In Art Unlimited, the hangarlike hall used for oversized projects, check out Dan Flavin's whole-room installation of six arcs of fluorescent light tubes (9), which hasn't been displayed since a retrospective at the National Gallery of Canada in 1969, the year it was made. It's from New York dealer David Zwirner, who in his booth has pieces from the Helga and Walther Lauffs collection, including Yves Klein's 1960 Anthropometrie (ANT 110) and Lucio Fontana's 1962 Concetto spaziale.

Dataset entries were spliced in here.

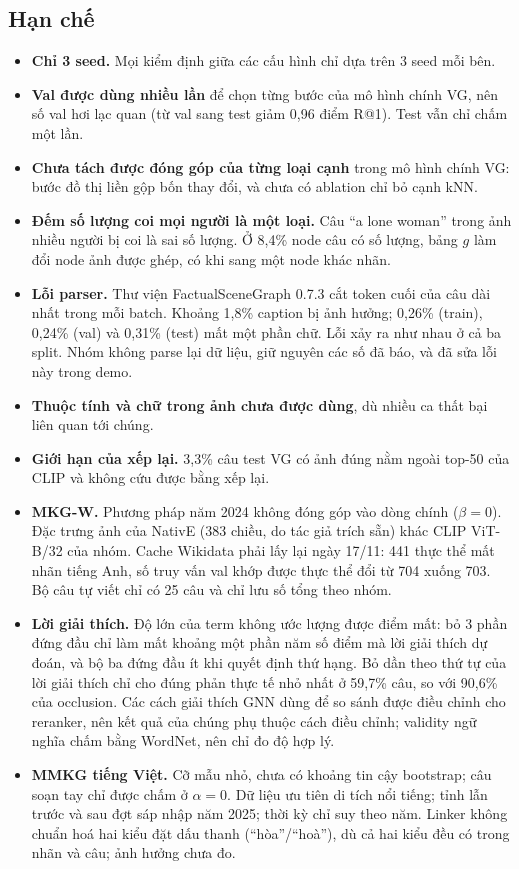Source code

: \subsection{Hạn chế}
\begin{itemize}
\item \textbf{Chỉ 3 seed.} Mọi kiểm định giữa các cấu hình chỉ dựa trên 3 seed mỗi bên.
\item \textbf{Val được dùng nhiều lần} để chọn từng bước của mô hình chính VG, nên số val hơi lạc quan (từ val sang test giảm
0,96 điểm R@1). Test vẫn chỉ chấm một lần.
\item \textbf{Chưa tách được đóng góp của từng loại cạnh} trong mô hình chính VG: bước đồ thị liền gộp bốn thay đổi, và chưa có
ablation chỉ bỏ cạnh kNN.
\item \textbf{Đếm số lượng coi mọi người là một loại.} Câu ``a lone woman'' trong ảnh nhiều người bị coi là sai số lượng.
Ở 8,4\% node câu có số lượng, bảng $g$ làm đổi node ảnh được ghép, có khi sang một node khác nhãn.
\item \textbf{Lỗi parser.} Thư viện FactualSceneGraph 0.7.3 cắt token cuối của câu dài nhất trong mỗi batch. Khoảng 1,8\%
caption bị ảnh hưởng; 0,26\% (train), 0,24\% (val) và 0,31\% (test) mất một phần chữ. Lỗi xảy ra như nhau ở cả ba split.
Nhóm không parse lại dữ liệu, giữ nguyên các số đã báo, và đã sửa lỗi này trong demo.
\item \textbf{Thuộc tính và chữ trong ảnh chưa được dùng}, dù nhiều ca thất bại liên quan tới chúng.
\item \textbf{Giới hạn của xếp lại.} 3,3\% câu test VG có ảnh đúng nằm ngoài top-50 của CLIP và không cứu được bằng xếp lại.
\item \textbf{MKG-W.} Phương pháp năm 2024 không đóng góp vào dòng chính ($\beta = 0$). Đặc trưng ảnh của NativE (383 chiều,
do tác giả trích sẵn) khác CLIP ViT-B/32 của nhóm. Cache Wikidata phải lấy lại ngày 17/11: 441 thực thể mất nhãn tiếng Anh,
số truy vấn val khớp được thực thể đổi từ 704 xuống 703. Bộ câu tự viết chỉ có 25 câu và chỉ lưu số tổng theo nhóm.
\item \textbf{Lời giải thích.} Độ lớn của term không ước lượng được điểm mất: bỏ 3 phần đứng đầu chỉ làm mất khoảng một
phần năm số điểm mà lời giải thích dự đoán, và bộ ba đứng đầu ít khi quyết định thứ hạng. Bỏ dần theo thứ tự của lời giải
thích chỉ cho đúng phản thực tế nhỏ nhất ở 59,7\% câu, so với 90,6\% của occlusion. Các cách giải thích GNN dùng để so sánh
được điều chỉnh cho reranker, nên kết quả của chúng phụ thuộc cách điều chỉnh; validity ngữ nghĩa chấm bằng WordNet, nên chỉ
đo độ hợp lý.
\item \textbf{MMKG tiếng Việt.} Cỡ mẫu nhỏ, chưa có khoảng tin cậy bootstrap; câu soạn tay chỉ được chấm ở $\alpha=0$. Dữ liệu
ưu tiên di tích nổi tiếng; tỉnh lẫn trước và sau đợt sáp nhập năm 2025; thời kỳ chỉ suy theo năm. Linker không chuẩn hoá hai
kiểu đặt dấu thanh (``hòa''/``hoà''), dù cả hai kiểu đều có trong nhãn và câu; ảnh hưởng chưa đo.
\end{itemize}

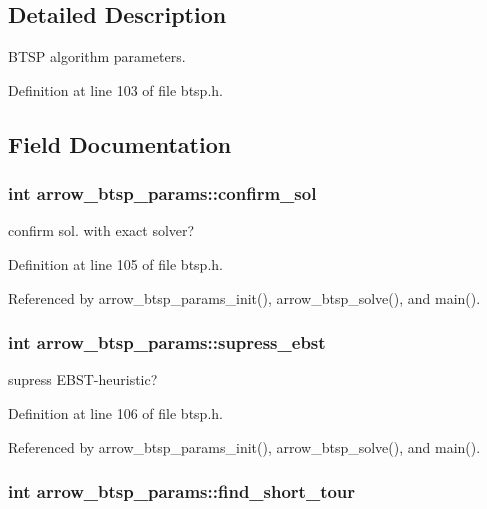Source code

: \subsection{Detailed Description}
BTSP algorithm parameters. 

Definition at line 103 of file btsp.h.

\subsection{Field Documentation}
\hypertarget{structarrow__btsp__params_2c579feb3ff41f4d73b5de97596fe465}{
\subsubsection{\setlength{\rightskip}{0pt plus 5cm}int {\bf arrow\_\-btsp\_\-params::confirm\_\-sol}}}
\label{structarrow__btsp__params_2c579feb3ff41f4d73b5de97596fe465}


confirm sol. with exact solver? 

Definition at line 105 of file btsp.h.

Referenced by arrow\_\-btsp\_\-params\_\-init(), arrow\_\-btsp\_\-solve(), and main().\hypertarget{structarrow__btsp__params_cd85b850ac7c8495a4689100e8c3182c}{
\subsubsection{\setlength{\rightskip}{0pt plus 5cm}int {\bf arrow\_\-btsp\_\-params::supress\_\-ebst}}}
\label{structarrow__btsp__params_cd85b850ac7c8495a4689100e8c3182c}


supress EBST-heuristic? 

Definition at line 106 of file btsp.h.

Referenced by arrow\_\-btsp\_\-params\_\-init(), arrow\_\-btsp\_\-solve(), and main().\hypertarget{structarrow__btsp__params_f5fd677200b64930838c6905cbada990}{
\subsubsection{\setlength{\rightskip}{0pt plus 5cm}int {\bf arrow\_\-btsp\_\-params::find\_\-short\_\-tour}}}
\label{structarrow__btsp__params_f5fd677200b64930838c6905cbada990}


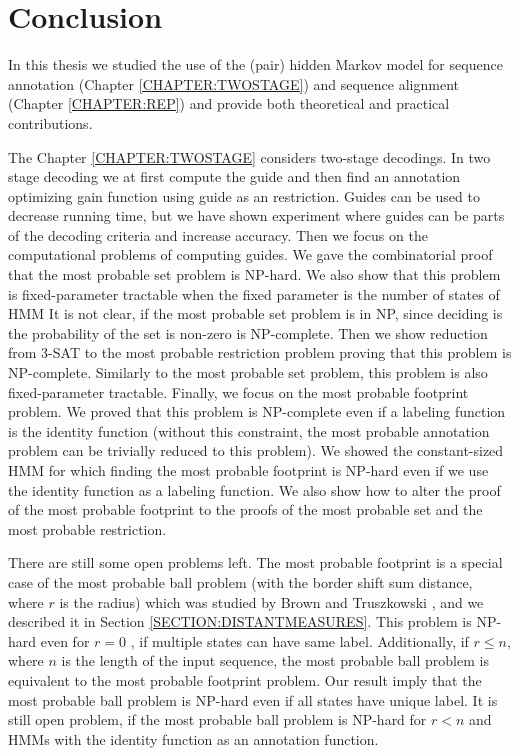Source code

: \chapter{Conclusion}

In this thesis we studied the use of the (pair) hidden Markov model for
sequence annotation (Chapter \ref{CHAPTER:TWOSTAGE}) and sequence alignment
(Chapter \ref{CHAPTER:REP}) and provide both theoretical and practical
contributions.

The Chapter \ref{CHAPTER:TWOSTAGE} considers two-stage decodings. In two stage
decoding we at first compute the guide and then find an annotation optimizing
gain function using guide as an restriction. Guides can be used to decrease
running time, but we have shown experiment where guides can be parts of the
decoding criteria and increase accuracy. Then we focus on the computational problems of computing guides.
We gave the combinatorial proof that the most probable set problem is NP-hard.
We also show that this problem is fixed-parameter tractable when the fixed
parameter is the number of states of HMM It is not clear, if the most probable
set problem is in NP, since deciding is the probability of the set is non-zero
is NP-complete. Then we show reduction from 3-SAT to the most probable
restriction problem proving that this problem is NP-complete. Similarly to the
most probable set problem, this problem is also fixed-parameter tractable.
Finally, we focus on the most probable footprint problem. We proved that this
problem is NP-complete even if a labeling function is the identity function
(without this constraint, the most probable annotation problem can be trivially
reduced to this problem). We showed the constant-sized HMM for which finding
the most probable footprint is NP-hard even if we use the identity function as
a labeling function. We also show how to alter the proof of the most probable
footprint to the proofs of the most probable set and the most probable
restriction. 

There are still some open problems left. The most probable footprint is a
special case of the most probable ball problem (with the border shift sum
distance, where $r$ is the radius) which was studied by Brown and
Truszkowski \cite{Brown2010}, and we described it in Section
\ref{SECTION:DISTANTMEASURES}.  This problem is NP-hard even for $r=0$
\cite{Brown2010}, if multiple states can have same label. Additionally, if
$r\leq n$, where $n$ is the length of the input sequence, the most probable
ball problem is equivalent to the most probable footprint problem. Our result
imply that the most probable ball problem is NP-hard even if all states have
unique label. It is still open problem, if the most probable ball problem is
NP-hard for $r<n$ and HMMs with the identity function as an annotation
function. 

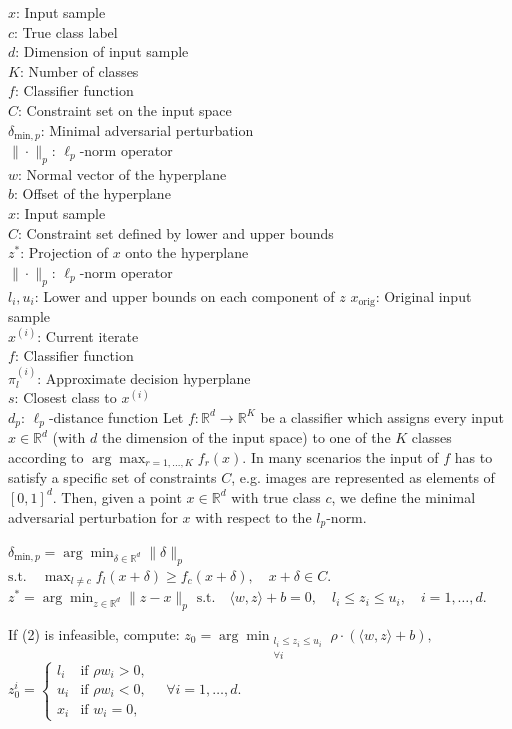 
$x$: Input sample \\
$c$: True class label \\
$d$: Dimension of input sample \\
$K$: Number of classes \\
$f$: Classifier function \\
$C$: Constraint set on the input space \\
$\delta_{\text{min},p}$: Minimal adversarial perturbation \\
$\|\cdot\|_p$: $\ell_p$-norm operator\\
$w$: Normal vector of the hyperplane \\
$b$: Offset of the hyperplane \\
$x$: Input sample \\
$C$: Constraint set defined by lower and upper bounds \\
$z^*$: Projection of $x$ onto the hyperplane \\
$\|\cdot\|_p$: $\ell_p$-norm operator \\
$l_i, u_i$: Lower and upper bounds on each component of $z$
$x_{\text{orig}}$: Original input sample \\
$x^{(i)}$: Current iterate \\
$f$: Classifier function \\
$\pi_l^{(i)}$: Approximate decision hyperplane \\
$s$: Closest class to $x^{(i)}$ \\
$d_p$: $\ell_p$-distance function
Let $f : \mathbb{R}^d \to \mathbb{R}^K$ be a classifier which assigns every input $x \in \mathbb{R}^d$ (with $d$ the dimension of the input space) to one of the $K$ classes according to $\arg \max_{r=1,...,K} f_r(x)$. In many scenarios the input of $f$ has to satisfy a specific set of constraints $C$, e.g. images are represented as elements of $[0, 1]^d$. Then, given a point $x \in \mathbb{R}^d$ with true class $c$, we define the minimal adversarial perturbation for $x$ with respect to the $l_p$-norm.

$\delta_{\text{min},p} = \arg \min_{\delta \in \mathbb{R}^d} \|\delta\|_p$
$\text{s.t.} \quad \max_{l \neq c} f_l(x + \delta) \geq f_c(x + \delta), \quad x + \delta \in C.$
$z^* = \arg \min_{z \in \mathbb{R}^d} \|z - x\|_p$
$\text{s.t.} \quad \langle w, z \rangle + b = 0, \quad l_i \leq z_i \leq u_i, \quad i = 1, \dots, d.$

If (2) is infeasible, compute:
$z_0 = \arg \min_{\substack{l_i \leq z_i \leq u_i \\ \forall i}} \rho \cdot (\langle w, z \rangle + b),$
$z_0^i = \begin{cases} 
l_i & \text{if } \rho w_i > 0, \\
u_i & \text{if } \rho w_i < 0, \\
x_i & \text{if } w_i = 0,
\end{cases}
\quad \forall i = 1, \dots, d.$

Basel changes its tried and true formula ever slightly each year. New for 2010 is Art Feature, 20 booths displaying single or pairs of artists who need not be young (unlike in the Art Statements section, where the Los Angeles gallery David Kordansky will have a new installation by Rashid Johnson). First timer Alexander Gray, of New York, is bringing work by Jack Whitten, who has been painting since the 1960s. Another innovation is Art Parcours, curated by Jens Hoffman, featuring one night of site-specific installations and performances around town.
Brussels dealer and fair participant Rodolphe Janssen encapsulates Art Basel's appeal: "It's not about parties, like Art Basel Miami Beach; it's not about hedge-fund managers, like Frieze; it's not about chic, like FIAC. The location is not convenient-there aren't enough good hotels and there are no major airports. It's a place for art lovers."